Data shown:
..............................

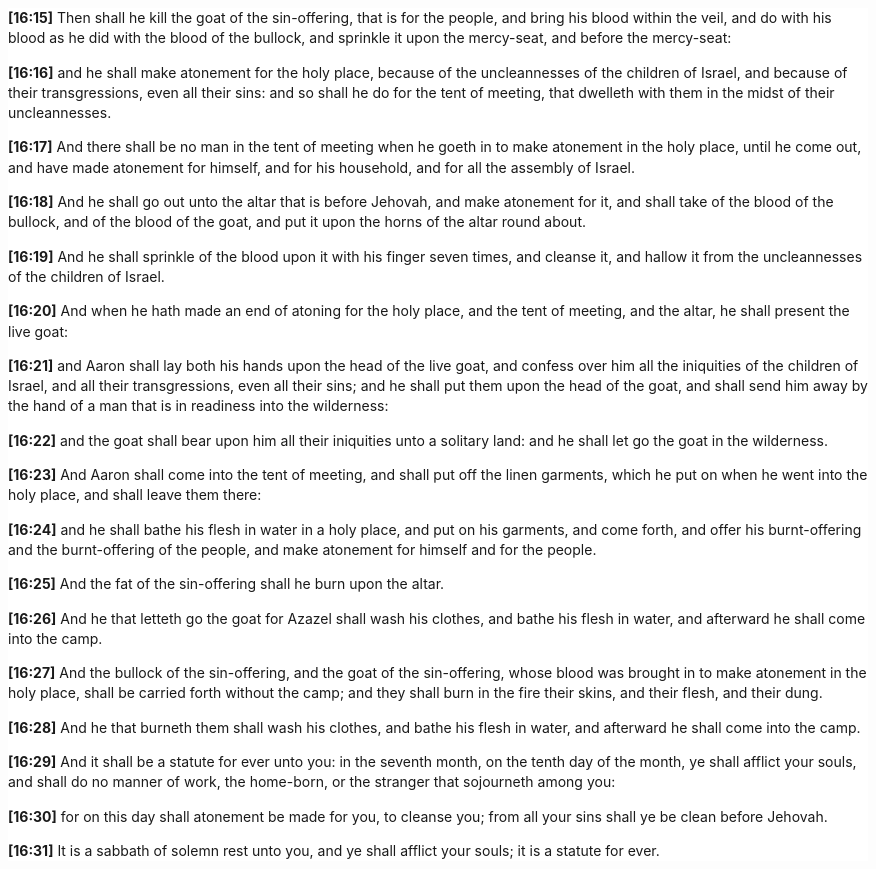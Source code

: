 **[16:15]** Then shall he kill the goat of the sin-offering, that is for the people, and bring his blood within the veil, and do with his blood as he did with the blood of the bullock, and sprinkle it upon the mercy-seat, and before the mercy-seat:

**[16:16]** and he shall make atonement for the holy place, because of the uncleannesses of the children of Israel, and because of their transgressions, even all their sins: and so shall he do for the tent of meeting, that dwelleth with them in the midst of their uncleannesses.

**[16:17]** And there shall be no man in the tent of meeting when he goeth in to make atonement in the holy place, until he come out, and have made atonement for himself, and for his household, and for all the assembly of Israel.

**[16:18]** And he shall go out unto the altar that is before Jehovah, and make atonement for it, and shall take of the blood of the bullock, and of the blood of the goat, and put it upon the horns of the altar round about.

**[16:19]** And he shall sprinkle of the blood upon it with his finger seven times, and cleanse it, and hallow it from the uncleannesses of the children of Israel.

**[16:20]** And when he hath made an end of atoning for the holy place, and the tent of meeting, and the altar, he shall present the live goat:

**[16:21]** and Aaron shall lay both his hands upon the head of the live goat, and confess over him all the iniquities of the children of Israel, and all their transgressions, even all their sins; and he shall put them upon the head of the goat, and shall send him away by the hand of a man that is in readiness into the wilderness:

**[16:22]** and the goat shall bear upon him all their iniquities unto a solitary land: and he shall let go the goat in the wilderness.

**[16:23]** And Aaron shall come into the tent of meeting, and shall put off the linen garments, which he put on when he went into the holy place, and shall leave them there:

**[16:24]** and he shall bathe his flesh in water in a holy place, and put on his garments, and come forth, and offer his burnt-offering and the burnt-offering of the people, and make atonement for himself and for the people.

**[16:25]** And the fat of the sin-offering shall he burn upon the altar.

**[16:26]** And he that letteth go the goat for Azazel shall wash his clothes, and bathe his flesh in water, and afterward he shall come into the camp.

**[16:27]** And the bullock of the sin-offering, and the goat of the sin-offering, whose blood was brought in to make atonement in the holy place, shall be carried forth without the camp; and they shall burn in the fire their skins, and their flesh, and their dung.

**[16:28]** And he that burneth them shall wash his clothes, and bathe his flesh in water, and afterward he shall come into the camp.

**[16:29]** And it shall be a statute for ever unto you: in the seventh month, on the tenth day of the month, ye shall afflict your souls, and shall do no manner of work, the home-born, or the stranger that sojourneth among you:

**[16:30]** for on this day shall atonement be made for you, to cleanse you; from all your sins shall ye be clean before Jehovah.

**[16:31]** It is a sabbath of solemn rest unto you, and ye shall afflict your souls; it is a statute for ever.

..............................

Task: What is needed is an exact copy of the lines from the start of the listing above through the line that holds "Then shall he", with the pictures left out.

Solution for this problem:
Source code

: **[16:15]** Then shall he kill the goat of the sin-offering, that is for the people, and bring his blood within the veil, and do with his blood as he did with the blood of the bullock, and sprinkle it upon the mercy-seat, and before the mercy-seat:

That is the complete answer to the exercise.